In my 30-something years as a journalist, I have written a few restaurant reviews and dozens of email security product reviews, my share of performance reviews and a handful of cookbook reviews. But this is my very first movie review.
“Meat Me Half Way” is an 80-minute investigative documentary scheduled for release on Tuesday. The film explores the tiny islands of common ground that could exist in the gulf between vigilant vegans and overcommitted carnivores if the two groups took a moment to listen to each other.
I could watch this film again and again. That’s high praise from me because I am a plot person. Once I know how a story plays out on the screen (or in a book), I rarely feel the urge to watch (or read) the same story again. With “Meat Me Half Way,” I really have no idea how this story will play out as the issues surrounding meat-eating are both national in scale – industrial meat production emits huge amounts of greenhouse gases – and as highly personal as what you choose to eat for dinner. Given that the film establishes reasonable arguments for both eating and avoiding meat, the outcome could go either way. The point is to listen carefully to the other side.
I received a digital pass to the film’s screening last week because in September 2019, I attended a conference sponsored by The Reducetarian Foundation. This nonprofit organization believes that getting committed carnivores to eat less meat a couple of times a week would have a bigger impact on stemming global climate change than converting vegetarians to veganism. The foundation’s founder and the film’s director, Brian Kateman, explains in the film (as he did at the conference) that the average American eats about 200 pounds of meat, fish, eggs and dairy products annually. The average American lacto-ovo-vegetarian eats about 10 pounds of eggs and dairy per year. Getting meat eaters to cut 10% of their meat consumption (a reduction of 20 pounds) would make a bigger impact, pound for pound, than getting a vegetarian to go vegan (a reduction of 10 pounds).

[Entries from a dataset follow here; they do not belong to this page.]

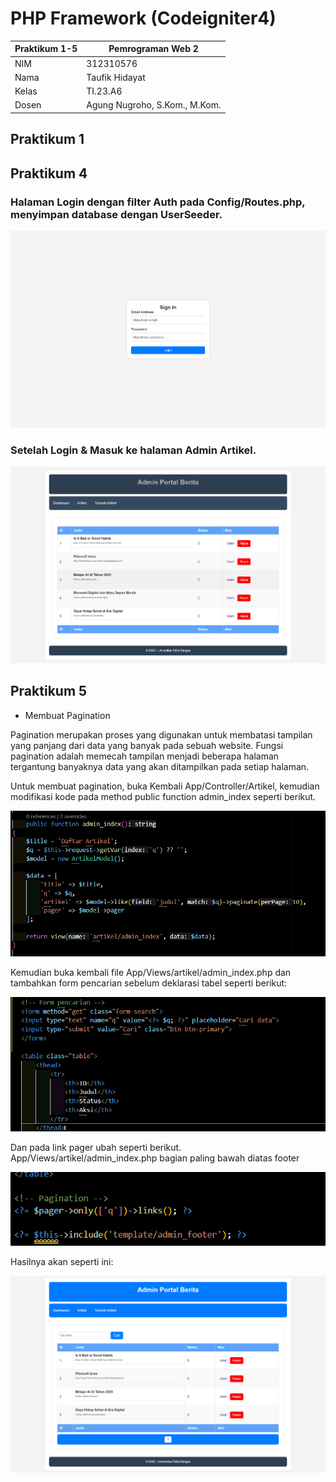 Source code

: # PHP Framework (Codeigniter4)
| Praktikum 1-5  |  Pemrograman Web 2  
|-------|---------
| NIM   | 312310576
| Nama  | Taufik Hidayat
| Kelas | TI.23.A6
| Dosen |  Agung Nugroho, S.Kom., M.Kom.

## Praktikum 1

## Praktikum 4
### Halaman Login dengan filter Auth pada Config/Routes.php, menyimpan database dengan UserSeeder.

![image](ss/ss25.png)

### Setelah Login & Masuk ke halaman Admin Artikel.

![image](ss/ss26.png)

## Praktikum 5
- Membuat Pagination

Pagination merupakan proses yang digunakan untuk membatasi tampilan yang panjang
dari data yang banyak pada sebuah website. Fungsi pagination adalah memecah tampilan
menjadi beberapa halaman tergantung banyaknya data yang akan ditampilkan pada
setiap halaman.

Untuk membuat pagination, buka Kembali App/Controller/Artikel, kemudian modifikasi kode
pada method public function admin_index seperti berikut.

![image](ss/ssp5_2.png)

Kemudian buka kembali file App/Views/artikel/admin_index.php dan tambahkan form
pencarian sebelum deklarasi tabel seperti berikut:

![image](ss/ssp5_3.png)

Dan pada link pager ubah seperti berikut.
App/Views/artikel/admin_index.php bagian paling bawah diatas footer

![image](ss/ssp5_4.png)

Hasilnya akan seperti ini:

![image](ss/ssp5.png)
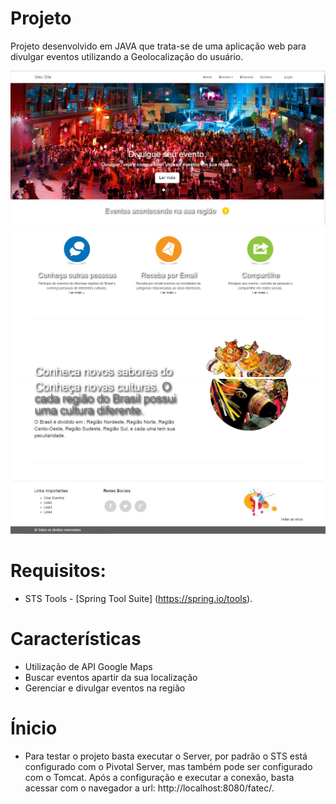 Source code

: # Projeto
Projeto desenvolvido em JAVA que trata-se de uma aplicação web para divulgar eventos utilizando a Geolocalização do usuário.

![alt tag](https://github.com/karenyov/Projeto/blob/master/img-project/home.jpg)
![alt tag](https://github.com/karenyov/Projeto/blob/master/img-project/home2.jpg)
![alt tag](https://github.com/karenyov/Projeto/blob/master/img-project/home3.jpg)


# Requisitos:
* STS Tools - [Spring Tool Suite] (https://spring.io/tools).

# Características
* Utilização de API Google Maps
* Buscar eventos apartir da sua localização
* Gerenciar e divulgar eventos na região

# Ínicio
* Para testar o projeto basta executar o Server, por padrão o STS está configurado com o Pivotal Server, mas também pode ser configurado com o Tomcat.
Após a configuração e executar a conexão, basta acessar com o navegador a url: http://localhost:8080/fatec/.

Those numbers seem pretty black and white to me. The film, though, explores the grayer areas of the meat/no meat conversation. It uses Kateman’s endearing relationship with his parents to illustrate just how far some meat eaters are from accepting that their daily habits affect climate change. It uses Kateman’s sometimes volatile relationship with the vegan community to bring viewers to a vigil where animal rights advocates are giving water to thirsty hogs being trucked into a California slaughterhouse. The film brings watchers to a farm in Georgia where a farmer explains the complex relationship he has with the chickens, pigs, cows and turkeys he raises on pasture, kills humanely, and sells for a pretty penny to customers who can afford sustainably reared meat. And it walks viewers through the complicated scientific processes it takes to make plant-based meat products and to cultivate cellular meat in laboratories in California.
The amount of information in this film, while it is both fascinating and multi-faceted, is hard to digest in a single viewing. I suggest you make a double batch of popcorn and plan to watch it at least twice when it becomes available electronically on Tuesday on iTunes, Amazon and Google Play.
Christine Burns Rudalevige is a food writer, recipe developer, tester and cooking teacher in Brunswick, and the author of “Green Plate Special,” a cookbook from Islandport Press based on these columns. She can be contacted at: [email protected]
Bacon and Black Pepper Popcorn
If you don’t eat bacon, use 1/4 cup vegetable oil to pop the corn and sprinkle with smoked dulse flakes, black pepper and fine sea salt.
Makes 8 cups
6 strips uncooked smoked bacon, cut into 1/4-inch pieces
2 tablespoons vegetable oil
1/2 cup popcorn kernels
1/2 teaspoon finely ground black pepper
Fine sea salt, to taste
Heat a large pot over medium heat, then add the chopped bacon. Cook until crisp, about 3 minutes, stirring occasionally. Transfer bacon to a flattened paper bag to drain. Add the vegetable oil to the bacon fat remaining in the pot and return the pot to medium heat. Add the popcorn kernels and shake the pot to gently toss the kernels until they are coated in fat. Cover with a lid that is placed slightly ajar to allow the steam to escape.
Cook until the popping frequency slows to several seconds between pops. Remove from the heat and pour the popcorn into a large bowl. Immediately toss with the pepper and fine sea salt. Sprinkle with the reserved bacon bits. Eat, watch the film and digest both.